Directly setting Kafka library options

Vertica relies on the open source rdkafka library to communicate with Apache Kafka.

Vertica relies on the open source rdkafka library to communicate with Apache Kafka. This library contains many configuration properties that control how Vertica and Kafka interact. You set the most common rdkafka library properties through the settings in the vkconfig utility and the Kafka integration functions.

There are some rdkafka properties that you cannot directly set from within the Vertica. Under normal circumstances, you do not need to change them. However, if you find that you need to set a specific rdkafka property that is not directly available from Vertica, you can set the property directly through one of the following options or parameters:

  • kafka_conf: sets global configuration options. This is available as a vkconfig option and a function parameter.
  • kafka_topic_conf: sets topic-level configuration options. This is available as a parameter in the KafkaExport and KafkaSource functions.
  • kafka_conf_secret: sets options that accept sensitive information, such as passwords. This is available as a vkconfig option and a function parameter. Values passed to kafka_conf_secret are not logged or stored in system tables.

For a list of global and topic rdkafka configuration properties, see the rdkafka repository on GitHub.

Setting vkconfig properties

The kafka_conf option sets rdkafka properites when you automatically consume data from Kafka with the vkconfig scheduler. You can set its values in the following ways, listed in descending order of precedence:

  1. The --kafka_conf option of the vkconfig utility. This option can be set in the cluster, source, launch, and sync tools. Note that the setting only applies to each vkconfig utility call—it does persist between not carry over to other vkconfig utility calls. For example, if you need to supply an option to the cluster and source tool, you must supply the kafka_conf option to both of them.
  2. The Linux environment variable VERTICA_RDKAFKA_CONF_KAFKA_CLUSTER set on the host where you run the vkconfig utility. The KAFKA_CLUSTER portion of the variable name is the name of a Kafka cluster you have defined using vkconfig's cluster utility. The settings in this environment variable only affect the specific Kafka cluster you name in KAFKA_CLUSTER.
  3. The Linux environment variable VERTICA_RDKAFKA_CONF set on the host where you run the vkconfig utility.

All of these options cascade, so setting an option using the --kafka_conf argument to the cluster tool overrides the same option that was set in the environment variables.
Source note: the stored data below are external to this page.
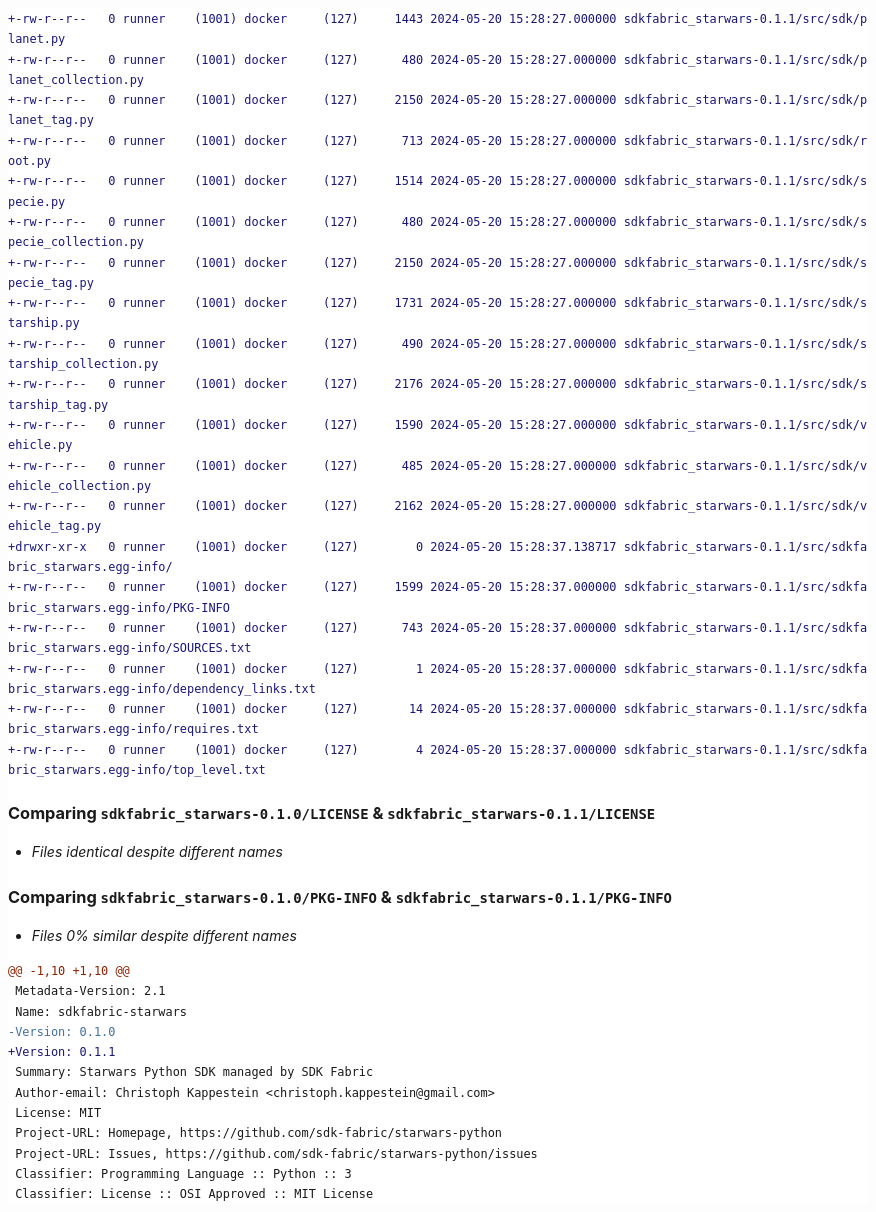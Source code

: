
 ```diff
+-rw-r--r--   0 runner    (1001) docker     (127)     1443 2024-05-20 15:28:27.000000 sdkfabric_starwars-0.1.1/src/sdk/planet.py
+-rw-r--r--   0 runner    (1001) docker     (127)      480 2024-05-20 15:28:27.000000 sdkfabric_starwars-0.1.1/src/sdk/planet_collection.py
+-rw-r--r--   0 runner    (1001) docker     (127)     2150 2024-05-20 15:28:27.000000 sdkfabric_starwars-0.1.1/src/sdk/planet_tag.py
+-rw-r--r--   0 runner    (1001) docker     (127)      713 2024-05-20 15:28:27.000000 sdkfabric_starwars-0.1.1/src/sdk/root.py
+-rw-r--r--   0 runner    (1001) docker     (127)     1514 2024-05-20 15:28:27.000000 sdkfabric_starwars-0.1.1/src/sdk/specie.py
+-rw-r--r--   0 runner    (1001) docker     (127)      480 2024-05-20 15:28:27.000000 sdkfabric_starwars-0.1.1/src/sdk/specie_collection.py
+-rw-r--r--   0 runner    (1001) docker     (127)     2150 2024-05-20 15:28:27.000000 sdkfabric_starwars-0.1.1/src/sdk/specie_tag.py
+-rw-r--r--   0 runner    (1001) docker     (127)     1731 2024-05-20 15:28:27.000000 sdkfabric_starwars-0.1.1/src/sdk/starship.py
+-rw-r--r--   0 runner    (1001) docker     (127)      490 2024-05-20 15:28:27.000000 sdkfabric_starwars-0.1.1/src/sdk/starship_collection.py
+-rw-r--r--   0 runner    (1001) docker     (127)     2176 2024-05-20 15:28:27.000000 sdkfabric_starwars-0.1.1/src/sdk/starship_tag.py
+-rw-r--r--   0 runner    (1001) docker     (127)     1590 2024-05-20 15:28:27.000000 sdkfabric_starwars-0.1.1/src/sdk/vehicle.py
+-rw-r--r--   0 runner    (1001) docker     (127)      485 2024-05-20 15:28:27.000000 sdkfabric_starwars-0.1.1/src/sdk/vehicle_collection.py
+-rw-r--r--   0 runner    (1001) docker     (127)     2162 2024-05-20 15:28:27.000000 sdkfabric_starwars-0.1.1/src/sdk/vehicle_tag.py
+drwxr-xr-x   0 runner    (1001) docker     (127)        0 2024-05-20 15:28:37.138717 sdkfabric_starwars-0.1.1/src/sdkfabric_starwars.egg-info/
+-rw-r--r--   0 runner    (1001) docker     (127)     1599 2024-05-20 15:28:37.000000 sdkfabric_starwars-0.1.1/src/sdkfabric_starwars.egg-info/PKG-INFO
+-rw-r--r--   0 runner    (1001) docker     (127)      743 2024-05-20 15:28:37.000000 sdkfabric_starwars-0.1.1/src/sdkfabric_starwars.egg-info/SOURCES.txt
+-rw-r--r--   0 runner    (1001) docker     (127)        1 2024-05-20 15:28:37.000000 sdkfabric_starwars-0.1.1/src/sdkfabric_starwars.egg-info/dependency_links.txt
+-rw-r--r--   0 runner    (1001) docker     (127)       14 2024-05-20 15:28:37.000000 sdkfabric_starwars-0.1.1/src/sdkfabric_starwars.egg-info/requires.txt
+-rw-r--r--   0 runner    (1001) docker     (127)        4 2024-05-20 15:28:37.000000 sdkfabric_starwars-0.1.1/src/sdkfabric_starwars.egg-info/top_level.txt
```

### Comparing `sdkfabric_starwars-0.1.0/LICENSE` & `sdkfabric_starwars-0.1.1/LICENSE`

 * *Files identical despite different names*

### Comparing `sdkfabric_starwars-0.1.0/PKG-INFO` & `sdkfabric_starwars-0.1.1/PKG-INFO`

 * *Files 0% similar despite different names*

```diff
@@ -1,10 +1,10 @@
 Metadata-Version: 2.1
 Name: sdkfabric-starwars
-Version: 0.1.0
+Version: 0.1.1
 Summary: Starwars Python SDK managed by SDK Fabric
 Author-email: Christoph Kappestein <christoph.kappestein@gmail.com>
 License: MIT
 Project-URL: Homepage, https://github.com/sdk-fabric/starwars-python
 Project-URL: Issues, https://github.com/sdk-fabric/starwars-python/issues
 Classifier: Programming Language :: Python :: 3
 Classifier: License :: OSI Approved :: MIT License
```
Option and parameter formats

All kafka_* options and parameters accept a JSON string. You can pass configuration property settings in one of the following formats:

  • One or more property/value pairs:

    # vkconfig scheduler option
    --kafka_conf '{"option1":value1[, "option2":value2...]}'
    
    # function parameter
    kafka_conf='{"option1":value1[, "option2":value2...]}'
    
  • A single property with multiple values:

    # vkconfig scheduler option
    --kafka_conf '{"option1":"value1[;value2...]"}'
    
    # function parameter
    kafka_conf='{"option1":"value1[;value2...]"}'
    

Examples

The following example demonstrates disabling rdkafka's api.version.request property when manually loading messages using KafkaSource. You should always disable this property when accessing Kafka cluster running version 0.9 or earlier. See Configuring Vertica for Apache Kafka version 0.9 and earlier for more information.

=> CREATE FLEX TABLE iot_data();
CREATE TABLE
=> COPY public.iot_data SOURCE KafkaSource(stream='iot_json|0|-2',
                                           brokers='kafka-01.example.com:9092',
                                           stop_on_eof=True,
                                           kafka_conf='{"api.version.request":false}')
        PARSER KafkaJSONParser();
 Rows Loaded
-------------
        5000
(1 row)

This example demonstrates setting two properties with a JSON string when calling the cluster tool. It disables the api.version.request property and enables CRC checks of messages from Kafka using the check.crcs property:

$ vkconfig cluster --create --cluster StreamCluster1 \
                   --hosts kafka01.example.com:9092,kafka02.example.com:9092 \
                   --conf myscheduler.config \
                   --kafka_conf '{"api.version.request":false, "check.crcs":true}'

The following example demonstrates setting the same properties using an environment variable:

$ export VERTICA_RDKAFKA_CONF='{"api.version.request":false, "check.crcs":true}'
$ vkconfig cluster --create --cluster StreamCluster1 \
                   --hosts kafka01.example.com:9092,kafka02.example.com:9092 \
                   --conf myscheduler.config